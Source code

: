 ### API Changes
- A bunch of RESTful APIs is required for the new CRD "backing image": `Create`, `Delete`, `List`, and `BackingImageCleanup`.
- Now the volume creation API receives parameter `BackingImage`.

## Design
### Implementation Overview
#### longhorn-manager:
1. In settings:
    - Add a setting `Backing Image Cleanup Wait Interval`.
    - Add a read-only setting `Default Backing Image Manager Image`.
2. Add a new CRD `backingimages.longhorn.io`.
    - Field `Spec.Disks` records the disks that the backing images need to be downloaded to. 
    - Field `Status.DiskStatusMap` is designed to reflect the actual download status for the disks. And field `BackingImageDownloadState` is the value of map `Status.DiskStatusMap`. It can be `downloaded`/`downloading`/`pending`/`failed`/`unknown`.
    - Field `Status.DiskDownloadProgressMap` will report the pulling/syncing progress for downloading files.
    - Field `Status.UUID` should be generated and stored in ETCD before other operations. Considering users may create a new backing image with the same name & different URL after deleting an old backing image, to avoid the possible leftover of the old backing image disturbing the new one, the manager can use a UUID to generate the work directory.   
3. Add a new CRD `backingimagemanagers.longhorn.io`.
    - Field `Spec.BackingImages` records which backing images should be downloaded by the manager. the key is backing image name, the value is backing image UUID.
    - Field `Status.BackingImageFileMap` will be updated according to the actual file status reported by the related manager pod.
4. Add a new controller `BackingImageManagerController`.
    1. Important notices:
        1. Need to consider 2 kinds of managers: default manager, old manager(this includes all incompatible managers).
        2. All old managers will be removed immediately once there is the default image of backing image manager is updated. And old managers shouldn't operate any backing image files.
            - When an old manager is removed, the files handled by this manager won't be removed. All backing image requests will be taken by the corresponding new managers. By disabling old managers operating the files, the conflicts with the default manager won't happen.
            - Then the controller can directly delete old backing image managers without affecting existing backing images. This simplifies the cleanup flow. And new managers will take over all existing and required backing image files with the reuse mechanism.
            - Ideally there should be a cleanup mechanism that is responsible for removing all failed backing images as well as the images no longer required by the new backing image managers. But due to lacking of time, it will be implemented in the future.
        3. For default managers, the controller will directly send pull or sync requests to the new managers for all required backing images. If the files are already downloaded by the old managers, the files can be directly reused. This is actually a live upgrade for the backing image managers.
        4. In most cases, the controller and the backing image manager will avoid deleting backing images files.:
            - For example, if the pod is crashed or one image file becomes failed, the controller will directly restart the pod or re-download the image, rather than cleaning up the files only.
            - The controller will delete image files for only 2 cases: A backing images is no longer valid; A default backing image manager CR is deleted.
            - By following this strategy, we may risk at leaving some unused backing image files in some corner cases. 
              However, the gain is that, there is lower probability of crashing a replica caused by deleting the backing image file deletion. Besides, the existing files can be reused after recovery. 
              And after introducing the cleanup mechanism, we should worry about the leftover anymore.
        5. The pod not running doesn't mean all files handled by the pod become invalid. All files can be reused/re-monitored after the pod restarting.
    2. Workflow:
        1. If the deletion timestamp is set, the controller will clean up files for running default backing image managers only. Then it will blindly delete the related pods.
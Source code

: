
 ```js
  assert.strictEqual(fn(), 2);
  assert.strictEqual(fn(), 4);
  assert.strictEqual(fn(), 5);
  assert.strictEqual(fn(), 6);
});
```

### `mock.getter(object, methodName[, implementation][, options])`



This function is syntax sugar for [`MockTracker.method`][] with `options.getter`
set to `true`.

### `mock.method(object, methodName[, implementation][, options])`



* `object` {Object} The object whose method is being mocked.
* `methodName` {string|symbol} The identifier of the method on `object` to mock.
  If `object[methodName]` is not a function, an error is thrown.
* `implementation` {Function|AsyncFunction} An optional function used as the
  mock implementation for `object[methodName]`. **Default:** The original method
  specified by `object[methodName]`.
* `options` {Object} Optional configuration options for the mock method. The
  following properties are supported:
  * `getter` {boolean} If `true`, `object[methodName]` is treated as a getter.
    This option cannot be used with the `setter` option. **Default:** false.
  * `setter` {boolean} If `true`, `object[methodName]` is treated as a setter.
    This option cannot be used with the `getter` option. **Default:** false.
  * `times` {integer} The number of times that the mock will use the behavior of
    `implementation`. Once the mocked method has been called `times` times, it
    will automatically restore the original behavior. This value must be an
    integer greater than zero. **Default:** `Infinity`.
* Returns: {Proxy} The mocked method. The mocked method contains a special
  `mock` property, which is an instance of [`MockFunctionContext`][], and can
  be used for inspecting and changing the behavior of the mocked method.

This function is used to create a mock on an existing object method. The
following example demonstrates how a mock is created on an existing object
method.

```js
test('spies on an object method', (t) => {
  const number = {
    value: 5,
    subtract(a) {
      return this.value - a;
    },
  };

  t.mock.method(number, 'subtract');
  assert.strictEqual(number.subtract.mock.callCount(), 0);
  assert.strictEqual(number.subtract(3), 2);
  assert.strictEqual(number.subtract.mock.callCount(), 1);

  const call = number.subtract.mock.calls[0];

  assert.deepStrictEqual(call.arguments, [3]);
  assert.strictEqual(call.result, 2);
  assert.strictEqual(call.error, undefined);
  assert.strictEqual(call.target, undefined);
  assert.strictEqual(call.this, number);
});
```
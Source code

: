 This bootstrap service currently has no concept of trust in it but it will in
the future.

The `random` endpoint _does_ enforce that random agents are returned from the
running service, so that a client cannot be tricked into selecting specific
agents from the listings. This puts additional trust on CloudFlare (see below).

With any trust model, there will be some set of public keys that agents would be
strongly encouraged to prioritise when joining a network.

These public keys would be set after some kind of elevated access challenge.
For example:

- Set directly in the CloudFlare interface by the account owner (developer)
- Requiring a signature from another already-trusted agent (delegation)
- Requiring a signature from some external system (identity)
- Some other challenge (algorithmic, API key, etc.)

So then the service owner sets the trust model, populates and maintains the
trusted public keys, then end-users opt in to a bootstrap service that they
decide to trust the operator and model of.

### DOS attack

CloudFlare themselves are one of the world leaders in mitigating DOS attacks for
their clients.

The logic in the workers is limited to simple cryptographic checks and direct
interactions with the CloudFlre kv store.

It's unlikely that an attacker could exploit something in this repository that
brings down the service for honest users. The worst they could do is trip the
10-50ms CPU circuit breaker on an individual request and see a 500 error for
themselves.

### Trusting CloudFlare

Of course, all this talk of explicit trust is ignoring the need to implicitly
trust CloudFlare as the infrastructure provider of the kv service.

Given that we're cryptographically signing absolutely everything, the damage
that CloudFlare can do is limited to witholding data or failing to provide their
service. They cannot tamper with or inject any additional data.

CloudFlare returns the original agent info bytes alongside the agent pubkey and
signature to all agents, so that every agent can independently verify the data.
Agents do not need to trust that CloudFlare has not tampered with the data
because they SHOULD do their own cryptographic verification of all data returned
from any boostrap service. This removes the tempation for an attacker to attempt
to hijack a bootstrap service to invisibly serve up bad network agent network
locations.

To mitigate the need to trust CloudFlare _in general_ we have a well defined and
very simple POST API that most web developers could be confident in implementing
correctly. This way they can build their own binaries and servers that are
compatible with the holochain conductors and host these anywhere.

**Activity**
Set down again, word for word, the stretch of records from the line with "Of course, all" to the line with "Given that we're", both of those lines included.

**Answer to the problem**
Of course, all this talk of explicit trust is ignoring the need to implicitly
trust CloudFlare as the infrastructure provider of the kv service.

Given that we're cryptographically signing absolutely everything, the damage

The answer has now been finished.